EXTRACTED MATERIAL Start Marker

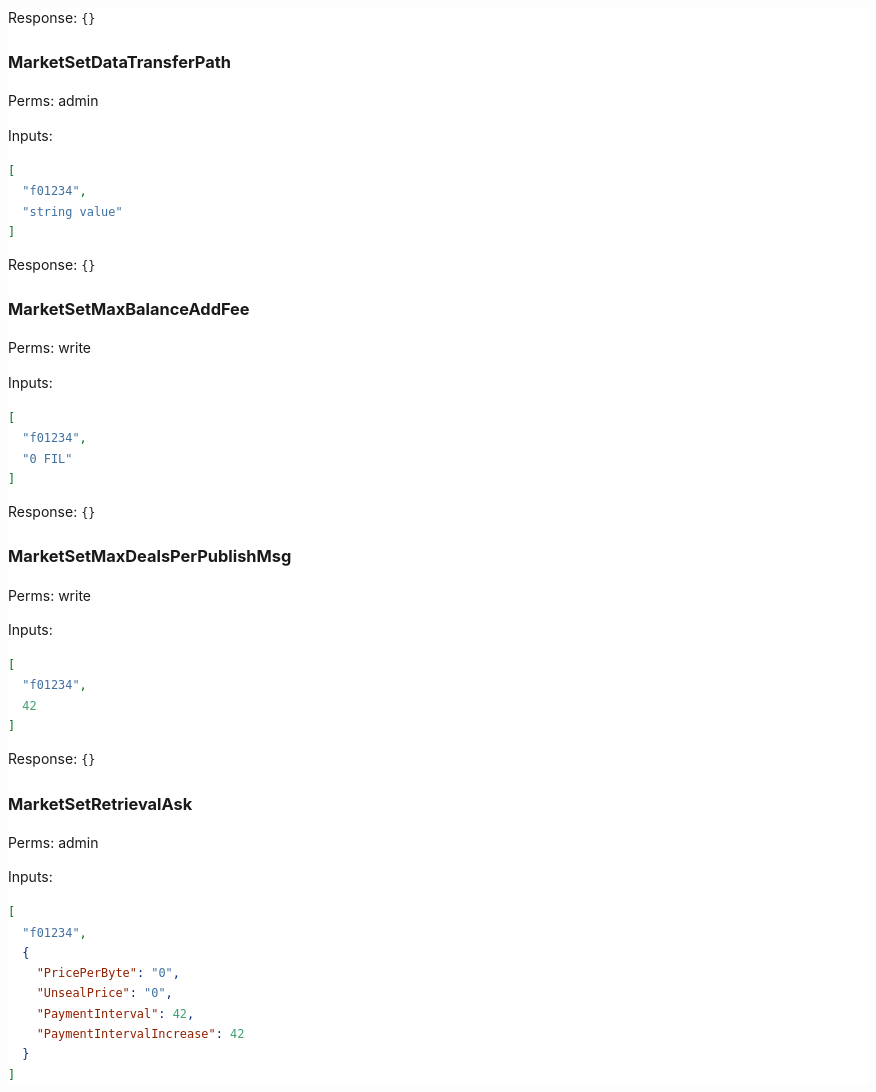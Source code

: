 Response: `{}`

### MarketSetDataTransferPath


Perms: admin

Inputs:
```json
[
  "f01234",
  "string value"
]
```

Response: `{}`

### MarketSetMaxBalanceAddFee


Perms: write

Inputs:
```json
[
  "f01234",
  "0 FIL"
]
```

Response: `{}`

### MarketSetMaxDealsPerPublishMsg


Perms: write

Inputs:
```json
[
  "f01234",
  42
]
```

Response: `{}`

### MarketSetRetrievalAsk


Perms: admin

Inputs:
```json
[
  "f01234",
  {
    "PricePerByte": "0",
    "UnsealPrice": "0",
    "PaymentInterval": 42,
    "PaymentIntervalIncrease": 42
  }
]
```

EXTRACTED MATERIAL End Marker

**EXERCISE DIRECTIONS**
Lines from the one containing "### MarketSetMaxBalanceAddFee" through the final line of the entries are the only ones to print, and each must match exactly.

**ANSWER FOR THE TASK**
### MarketSetMaxBalanceAddFee


Perms: write

Inputs:
```json
[
  "f01234",
  "0 FIL"
]
```

Response: `{}`

### MarketSetMaxDealsPerPublishMsg


Perms: write

Inputs:
```json
[
  "f01234",
  42
]
```

Response: `{}`

### MarketSetRetrievalAsk


Perms: admin

Inputs:
```json
[
  "f01234",
  {
    "PricePerByte": "0",
    "UnsealPrice": "0",
    "PaymentInterval": 42,
    "PaymentIntervalIncrease": 42
  }
]
```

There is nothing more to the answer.